Mysql – Database design import massive csv files is there a more efficient way

database-designMySQL

I need to let users import huge csv files varied between 200k – 1.5m lines. For this I use LOAD DATA INFILE which is the fastest way to import those files. Thing is however that I can't check the user input, I have solved this by using a trigger on a table. My table structure is as following: (narrowed down to make it more readable):

tbl_debtor: debtor_id (AI), debtor

tbl_debtor_tmp: debtor

tbl_debtor_err: error

Now the (before insert) trigger is on tbl_debtor_tmp where users can literally import anything. In that trigger I check their user input, if okay I'll do a insert on tbl_debtor. If the user input is not okay I write to tbl_debtor_err. After the import is done I'll do a DELETE FROM tbl_debtor_tmp

My question here is, is there a more efficient way? I have about 20 of those table structures which I think is alot.

Best Answer

  1. LOAD DATA ... INTO staging ...; It has VARCHARs in place of INTs, etc.
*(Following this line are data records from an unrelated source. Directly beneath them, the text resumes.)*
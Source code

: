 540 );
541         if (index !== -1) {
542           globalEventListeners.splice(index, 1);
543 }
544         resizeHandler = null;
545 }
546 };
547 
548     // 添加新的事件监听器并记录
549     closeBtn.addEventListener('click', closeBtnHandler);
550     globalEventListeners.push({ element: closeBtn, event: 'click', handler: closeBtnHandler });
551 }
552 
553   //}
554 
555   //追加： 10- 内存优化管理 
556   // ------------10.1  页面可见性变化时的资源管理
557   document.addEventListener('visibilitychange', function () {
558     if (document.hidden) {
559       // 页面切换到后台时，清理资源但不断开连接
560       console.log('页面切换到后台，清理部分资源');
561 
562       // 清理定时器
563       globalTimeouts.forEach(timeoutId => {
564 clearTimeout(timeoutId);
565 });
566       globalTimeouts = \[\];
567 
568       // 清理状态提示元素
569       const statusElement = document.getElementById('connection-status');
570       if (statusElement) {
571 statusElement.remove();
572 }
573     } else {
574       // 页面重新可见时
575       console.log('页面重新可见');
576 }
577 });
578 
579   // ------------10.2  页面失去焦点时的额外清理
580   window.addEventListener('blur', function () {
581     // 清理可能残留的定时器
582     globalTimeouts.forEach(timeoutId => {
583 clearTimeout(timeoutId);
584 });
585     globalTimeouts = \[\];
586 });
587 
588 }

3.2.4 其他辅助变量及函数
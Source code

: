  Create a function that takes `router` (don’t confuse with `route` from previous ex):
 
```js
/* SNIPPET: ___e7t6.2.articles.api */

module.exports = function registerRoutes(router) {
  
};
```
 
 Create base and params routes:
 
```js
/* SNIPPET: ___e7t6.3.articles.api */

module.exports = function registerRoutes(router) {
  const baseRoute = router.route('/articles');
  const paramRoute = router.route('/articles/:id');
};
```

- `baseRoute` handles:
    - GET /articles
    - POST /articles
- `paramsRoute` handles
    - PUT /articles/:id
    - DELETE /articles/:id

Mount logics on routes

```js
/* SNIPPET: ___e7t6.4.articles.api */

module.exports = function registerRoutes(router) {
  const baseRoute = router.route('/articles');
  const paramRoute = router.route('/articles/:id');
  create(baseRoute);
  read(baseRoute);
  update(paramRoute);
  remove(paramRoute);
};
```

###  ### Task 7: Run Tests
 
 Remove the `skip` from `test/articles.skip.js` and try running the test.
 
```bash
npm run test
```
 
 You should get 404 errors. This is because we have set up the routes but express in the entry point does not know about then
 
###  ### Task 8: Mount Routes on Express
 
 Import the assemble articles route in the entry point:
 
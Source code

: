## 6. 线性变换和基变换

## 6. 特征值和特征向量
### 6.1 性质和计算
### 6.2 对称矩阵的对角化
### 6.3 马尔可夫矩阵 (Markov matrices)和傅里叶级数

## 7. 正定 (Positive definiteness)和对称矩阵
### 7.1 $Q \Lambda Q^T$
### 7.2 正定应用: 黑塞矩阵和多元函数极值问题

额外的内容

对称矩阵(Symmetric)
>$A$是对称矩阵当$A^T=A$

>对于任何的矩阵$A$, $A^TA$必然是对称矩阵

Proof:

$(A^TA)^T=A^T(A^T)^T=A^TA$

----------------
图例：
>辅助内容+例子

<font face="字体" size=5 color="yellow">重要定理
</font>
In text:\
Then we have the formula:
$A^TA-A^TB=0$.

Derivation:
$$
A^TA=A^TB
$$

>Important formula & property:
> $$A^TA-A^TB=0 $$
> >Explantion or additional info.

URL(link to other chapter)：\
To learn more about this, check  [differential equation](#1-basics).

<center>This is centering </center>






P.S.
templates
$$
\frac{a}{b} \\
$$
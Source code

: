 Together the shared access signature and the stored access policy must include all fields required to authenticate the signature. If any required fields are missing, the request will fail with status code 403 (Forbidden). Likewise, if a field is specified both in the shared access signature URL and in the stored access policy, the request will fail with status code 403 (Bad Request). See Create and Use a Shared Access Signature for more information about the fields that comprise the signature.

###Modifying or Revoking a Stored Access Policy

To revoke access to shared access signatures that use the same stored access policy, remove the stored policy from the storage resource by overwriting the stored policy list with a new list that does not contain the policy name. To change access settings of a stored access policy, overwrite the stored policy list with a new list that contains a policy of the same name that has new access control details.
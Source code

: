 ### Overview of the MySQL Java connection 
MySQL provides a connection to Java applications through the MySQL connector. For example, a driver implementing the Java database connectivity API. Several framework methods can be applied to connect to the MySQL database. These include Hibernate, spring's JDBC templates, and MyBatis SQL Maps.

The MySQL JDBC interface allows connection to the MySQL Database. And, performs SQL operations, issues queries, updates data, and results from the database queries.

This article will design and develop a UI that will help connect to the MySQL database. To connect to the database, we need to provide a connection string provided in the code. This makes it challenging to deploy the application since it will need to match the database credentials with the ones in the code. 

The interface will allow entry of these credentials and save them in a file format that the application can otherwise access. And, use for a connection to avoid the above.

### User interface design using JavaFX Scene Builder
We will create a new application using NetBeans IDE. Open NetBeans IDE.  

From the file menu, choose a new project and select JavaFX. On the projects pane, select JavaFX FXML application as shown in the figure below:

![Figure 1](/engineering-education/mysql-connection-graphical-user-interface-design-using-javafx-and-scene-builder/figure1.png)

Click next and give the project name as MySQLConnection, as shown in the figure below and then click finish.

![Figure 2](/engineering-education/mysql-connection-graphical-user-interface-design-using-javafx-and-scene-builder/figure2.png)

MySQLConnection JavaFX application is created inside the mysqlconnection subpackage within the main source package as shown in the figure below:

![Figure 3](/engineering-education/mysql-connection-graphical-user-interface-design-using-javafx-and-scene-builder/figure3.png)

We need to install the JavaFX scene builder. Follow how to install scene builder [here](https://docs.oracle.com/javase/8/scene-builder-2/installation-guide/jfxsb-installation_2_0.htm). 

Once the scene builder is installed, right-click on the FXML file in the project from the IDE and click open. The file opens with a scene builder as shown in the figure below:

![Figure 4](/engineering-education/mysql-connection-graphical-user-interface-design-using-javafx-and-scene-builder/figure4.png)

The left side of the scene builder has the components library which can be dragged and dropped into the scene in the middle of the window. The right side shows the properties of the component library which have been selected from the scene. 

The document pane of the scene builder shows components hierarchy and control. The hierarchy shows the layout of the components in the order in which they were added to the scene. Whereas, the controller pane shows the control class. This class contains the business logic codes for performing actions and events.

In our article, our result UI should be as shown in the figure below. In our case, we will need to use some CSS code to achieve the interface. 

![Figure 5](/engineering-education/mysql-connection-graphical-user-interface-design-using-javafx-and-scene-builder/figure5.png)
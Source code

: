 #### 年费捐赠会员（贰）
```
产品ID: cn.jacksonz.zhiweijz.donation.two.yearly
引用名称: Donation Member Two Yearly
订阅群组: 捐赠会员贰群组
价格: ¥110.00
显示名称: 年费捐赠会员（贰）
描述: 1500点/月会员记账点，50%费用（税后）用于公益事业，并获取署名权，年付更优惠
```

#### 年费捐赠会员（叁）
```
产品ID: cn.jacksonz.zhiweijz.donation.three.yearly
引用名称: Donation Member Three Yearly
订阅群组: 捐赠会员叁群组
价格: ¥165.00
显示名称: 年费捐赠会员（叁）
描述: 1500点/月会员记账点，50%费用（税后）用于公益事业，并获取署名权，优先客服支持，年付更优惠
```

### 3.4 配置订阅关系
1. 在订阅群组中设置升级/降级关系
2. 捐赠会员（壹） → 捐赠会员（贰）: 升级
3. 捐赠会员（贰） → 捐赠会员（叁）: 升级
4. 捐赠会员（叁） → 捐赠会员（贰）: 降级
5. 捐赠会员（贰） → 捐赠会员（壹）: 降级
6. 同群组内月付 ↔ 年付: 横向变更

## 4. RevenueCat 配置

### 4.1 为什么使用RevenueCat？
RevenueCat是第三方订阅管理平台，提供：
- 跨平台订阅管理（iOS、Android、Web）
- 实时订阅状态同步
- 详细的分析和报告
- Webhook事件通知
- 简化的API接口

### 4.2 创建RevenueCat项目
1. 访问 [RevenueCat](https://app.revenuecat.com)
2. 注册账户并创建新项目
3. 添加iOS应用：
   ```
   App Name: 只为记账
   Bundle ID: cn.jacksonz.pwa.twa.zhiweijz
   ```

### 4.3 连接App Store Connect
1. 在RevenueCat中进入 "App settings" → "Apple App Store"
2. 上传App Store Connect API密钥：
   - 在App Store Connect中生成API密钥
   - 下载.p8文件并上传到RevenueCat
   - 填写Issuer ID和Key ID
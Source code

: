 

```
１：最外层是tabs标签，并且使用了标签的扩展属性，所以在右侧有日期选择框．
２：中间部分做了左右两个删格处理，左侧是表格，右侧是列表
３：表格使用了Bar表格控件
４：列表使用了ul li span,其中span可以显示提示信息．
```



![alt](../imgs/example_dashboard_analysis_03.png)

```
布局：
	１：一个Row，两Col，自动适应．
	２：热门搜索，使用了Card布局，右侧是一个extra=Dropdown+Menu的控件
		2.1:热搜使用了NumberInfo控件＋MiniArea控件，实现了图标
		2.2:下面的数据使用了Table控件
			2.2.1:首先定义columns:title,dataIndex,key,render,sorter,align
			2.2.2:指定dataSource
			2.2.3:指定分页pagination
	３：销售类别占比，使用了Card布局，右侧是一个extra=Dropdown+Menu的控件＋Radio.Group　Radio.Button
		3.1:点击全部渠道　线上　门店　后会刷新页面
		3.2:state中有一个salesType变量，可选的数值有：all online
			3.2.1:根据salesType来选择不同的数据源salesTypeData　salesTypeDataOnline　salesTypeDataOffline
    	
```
It also has some unique id (perhaps auto_increment) for step 3.
  2. Copy "bad" rows to debtor_err in one pass:

    INSERT INTO debtor_err SELECT ... WHERE LENGTH(..) > .. OR NOT EXISTS( SELECT * ... ) -- FK check OR ... > 12

  3. Copy "good" rows to debtor table -- Use JOIN to see which ones are good

    INSERT INTO debtor SELECT ... -- where nec, convert from VARCHAR FROM staging s LEFT JOIN debtor_err e ON s.id = e.id -- suitable UNIQUE key WHERE e.id IS NULL -- to get the non-error rows

  4. DELETE FROM staging; -- Reset for next time. (Using DELETE instead of TRUNCATE may avoid id not working 'right' the second time around.)

Suggestion: Use MyISAM for staging; InnoDB for permanent tables.